A critical concern of PRS application is delivering inaccurate risk estimates at the individual level, and wrongly categorizing an individual as low or high genetic risk based on unstable PRS estimates. The downstream effect could be inappropriate or even contradictory medical advice or clinical decisions [25]. Our study shows substantial disagreement in risk categorization using different lung cancer PRSs (PRS-16, PRS-16-CV, and PRS-Bayes), suggesting that individuals that were identified as very high risk by one PRS method may not be classified as such by another. Similar modest correlations were observed for another 22 lung cancer PRS in the PGS catalog. This issue is not unique to lung cancer, as large discordances have also been found in breast cancer, hypertension, and dementia using approaches to calculate PRS in a white British population [22]. More complex traits or diseases and different ancestries between the discovery and target population of GWAS may lead to even more profound inconsistency at the individual level [24]. PRS needs to be reliable and reproducible if it is going to inform personalized decision-making in clinical settings.
Comparing the two PRS generative methods, a much larger variability was observed in PRS-Bayes, resulting in no individuals can be identified with sufficient certainty. Ding et al. also found only a limited proportion of individuals are classified as high risk with certainty across 13 traits in UK Biobank [21]. PRS-Bayes includes a much greater number of non-zero weight SNPs (~2000 SNPs) with small effect sizes and this may explain a higher proportion of SNP-based heritability compared to PRS-16-CV (16 SNPs). In the meanwhile, the numerous SNPs with small effect sizes may contribute to a higher variance in PRS estimates. PRS-Bayes may perform better in terms of lung cancer risk prediction at the population level as the accuracy is determined by the proportion of phenotypic variance explained by variants included and the improved population prediction error. On the other hand, PRS-16-CV is relatively parsimonious and contains only those that have been robustly validated SNPs and have a minor individual-level variance. Additionally, we constructed and evaluated the individual-level PRS uncertainty and population-level prediction accuracy using nine experimentally validated SNPs that are associated with lung cancer risk [37] (Additional file 1: Table S4). More individuals can be identified with certainty while similar prediction accuracy was achieved (Additional file 1: Table S5-6). This may suggest that experimentally validated fine-mapped variants may be more likely to be biologically causal variants and thus have stable effects and PRS risk stratification performance at the individual level for lung cancer prediction given the similar population-level prediction accuracy. A trade-off between these methods may be manifested by the compromise between prediction performance at the population level and stability at the individual level, and this needs to be considered cautiously when developing new PRS methods tailoring for different purposes and applications [21].

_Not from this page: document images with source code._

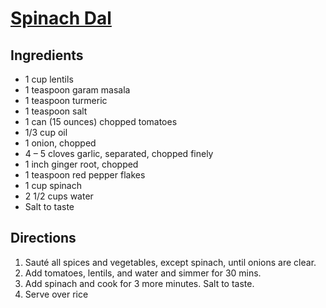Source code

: # [Spinach Dal](https://www.bluezones.com/recipe/longevity-dal-palak-spinach-dal/)

## Ingredients

- 1 cup lentils
- 1 teaspoon garam masala
- 1 teaspoon turmeric
- 1 teaspoon salt
- 1 can (15 ounces) chopped tomatoes
- 1/3 cup oil
- 1 onion, chopped
- 4 – 5 cloves garlic, separated, chopped finely
- 1 inch ginger root, chopped
- 1 teaspoon red pepper flakes
- 1 cup spinach
- 2 1/2 cups water
- Salt to taste

## Directions

1. Sauté all spices and vegetables, except spinach, until onions are clear.
1. Add tomatoes, lentils, and water and simmer for 30 mins.
1. Add spinach and cook for 3 more minutes. Salt to taste.
1. Serve over rice
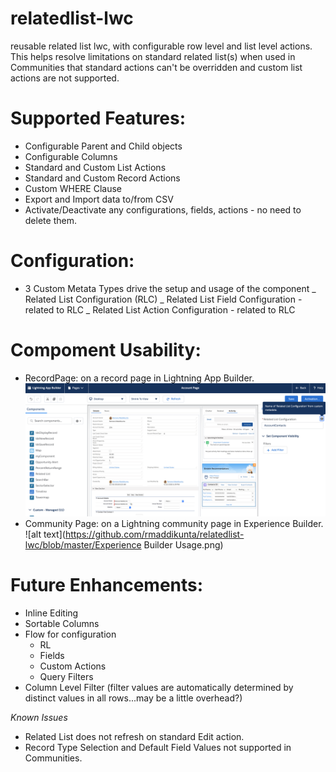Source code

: # relatedlist-lwc
reusable related list lwc, with configurable row level and list level actions. This helps resolve limitations on standard related list(s) when used in Communities that standard actions can't be overridden and custom list actions are not supported.

# Supported Features:
  - Configurable Parent and Child objects
  - Configurable Columns 
  - Standard and Custom List Actions
  - Standard and Custom Record Actions
  - Custom WHERE Clause
  - Export and Import data to/from CSV
  - Activate/Deactivate any configurations, fields, actions - no need to delete them.

# Configuration: 

   - 3 Custom Metata Types drive the setup and usage of the component
      _ Related List Configuration (RLC)
      _ Related List Field Configuration - related to RLC
      _ Related List Action Configuration - related to RLC
      
# Compoment Usability:
   - RecordPage: on a record page in Lightning App Builder.
   ![alt text](https://github.com/rmaddikunta/relatedlist-lwc/blob/master/Lightning%20App%20Builder%20Usage.png)
   - Community Page: on a Lightning community page in Experience Builder.
   ![alt text](https://github.com/rmaddikunta/relatedlist-lwc/blob/master/Experience Builder Usage.png)


# Future Enhancements:

* Inline Editing
* Sortable Columns
* Flow for configuration
    * RL
    * Fields
    * Custom Actions
    * Query Filters 
* Column Level Filter (filter values are automatically determined by distinct values in all rows...may be a little overhead?)


_*Known Issues*_

* Related List does not refresh on standard Edit action.
* Record Type Selection and Default Field Values not supported in Communities.

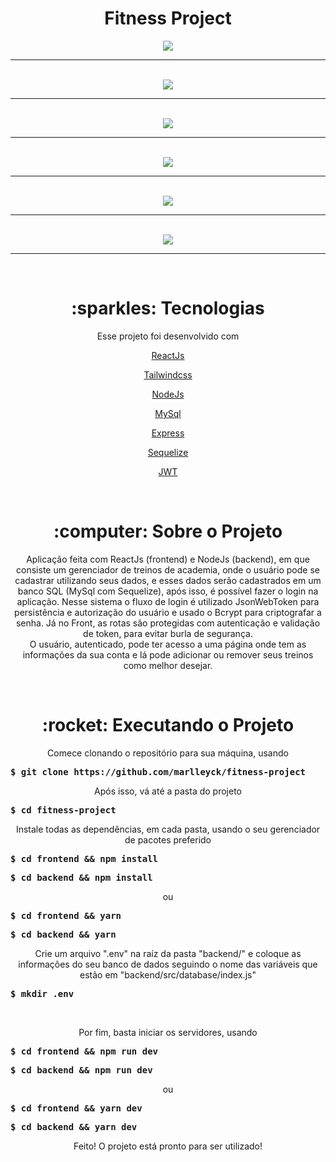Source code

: <h1 align="center">Fitness Project</h1>

<div align="center">
  <div width="100%">
    <img src="screenshots/home/desktop.png">
  </div>
  <hr />
  <br />
  
  <div width="100%">
    <img src="screenshots/home/mobile.jpeg">
  </div>
  <hr />
  <br />
  
  <div width="100%">
    <img src="screenshots/profile/desktop.png">
  </div>
  <hr />
  <br />
  
  <div width="100%">
    <img src="screenshots/profile/mobile.jpeg">
  </div>
  <hr />
  <br />
  
  <div width="100%">
    <img src="screenshots/modal/desktop.png">
  </div>
  <hr />
  <br />
  
  <div width="100%">
    <img src="screenshots/modal/mobile.jpeg">
  </div>
  <hr />
  <br />
</div>

<h1 align="center">:sparkles: Tecnologias</h1>
<p align="center">Esse projeto foi desenvolvido com</h1>
<br />

<p align="center"><a href="https://pt-br.reactjs.org/">ReactJs</a></p>
<p align="center"><a href="https://tailwindcss.com/">Tailwindcss</a></p>
<p align="center"><a href="https://nodejs.org/en/">NodeJs</a></p>
<p align="center"><a href="https://www.mysql.com/">MySql</a></p>
<p align="center"><a href="https://expressjs.com/pt-br/">Express</a></p>
<p align="center"><a href="https://sequelize.org/">Sequelize</a></p>
<p align="center"><a href="https://jwt.io/">JWT</a></p>
<br />

<h1 align="center">:computer: Sobre o Projeto</h1>
<p align="center">Aplicação feita com ReactJs (frontend) e NodeJs (backend), em que consiste um gerenciador de treinos de academia, onde o usuário pode se cadastrar utilizando seus dados, e esses dados serão cadastrados em um banco SQL (MySql com Sequelize), após isso, é possível fazer o login na aplicação.
Nesse sistema o fluxo de login é utilizado JsonWebToken para persistência e autorização do usuário e usado o Bcrypt para criptografar a senha. Já no Front, as rotas são protegidas com autenticação e validação de token, para evitar burla de segurança. <br /> O usuário, autenticado, pode ter acesso a uma página onde tem as informações da sua conta e lá pode adicionar ou remover seus treinos como melhor desejar.</p>
<br />

<h1 align="center">:rocket: Executando o Projeto</h1>
<p align="center">Comece clonando o repositório para sua máquina, usando</p>
<pre><strong>$ git clone https://github.com/marlleyck/fitness-project</strong></pre>

<p align="center">Após isso, vá até a pasta do projeto</p>
<pre><strong>$ cd fitness-project</strong></pre>

<p align="center">Instale todas as dependências, em cada pasta, usando o seu gerenciador de pacotes preferido</p>
<pre><strong>$ cd frontend && npm install</strong></pre>
<pre><strong>$ cd backend && npm install</strong></pre>
<p align="center">ou</p>
<pre><strong>$ cd frontend && yarn</strong></pre>
<pre><strong>$ cd backend && yarn</strong></pre>

<p align="center">Crie um arquivo ".env" na raíz da pasta "backend/" e coloque as informações do seu banco de dados seguindo o nome das variáveis que estão em "backend/src/database/index.js"</p>
<pre><strong>$ mkdir .env</strong></pre>

<br />

<p align="center">Por fim, basta iniciar os servidores, usando</p>
<pre><strong>$ cd frontend && npm run dev</strong></pre>
<pre><strong>$ cd backend && npm run dev</strong></pre>
<p align="center">ou</p>
<pre><strong>$ cd frontend && yarn dev</strong></pre>
<pre><strong>$ cd backend && yarn dev</strong></pre>

<p align="center">Feito! O projeto está pronto para ser utilizado!</p>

Given the individual-level PRS uncertainty, it is imperative to cautiously interpret and implement it in clinical applications. From our analyses, using the PRS-based risk subgroup alone resulted in the lowest AUC, and including other non-genetic factors of age, gender, and smoking history largely improved the lung cancer risk prediction performance. PRS stand-alone is imperfect and the use of PRS as a covariate or effect modifier in conjunction with non-genetic risk factors may inform better outcomes [22, 38]. Despite modest improvement in prediction accuracy using PRS-based risk subgroups taking individual-level uncertainty into account, likely due to the limited sample sizes of eligible individuals, it attains both PRS stability and predictive accuracy given the data. Also, it reflects the situation that it is challenging for the current PRS approaches to balance reproducible PRS for individuals with sufficient certainty and high prediction accuracy at the population level. It is crucial and pressing to develop guidelines in constructing PRS to minimize the extent to which individuals could be provided with imprecise or contradictory clinical advice and intervention as well as PRS reporting standards in light of the patient and primary care providers’ perspective [25].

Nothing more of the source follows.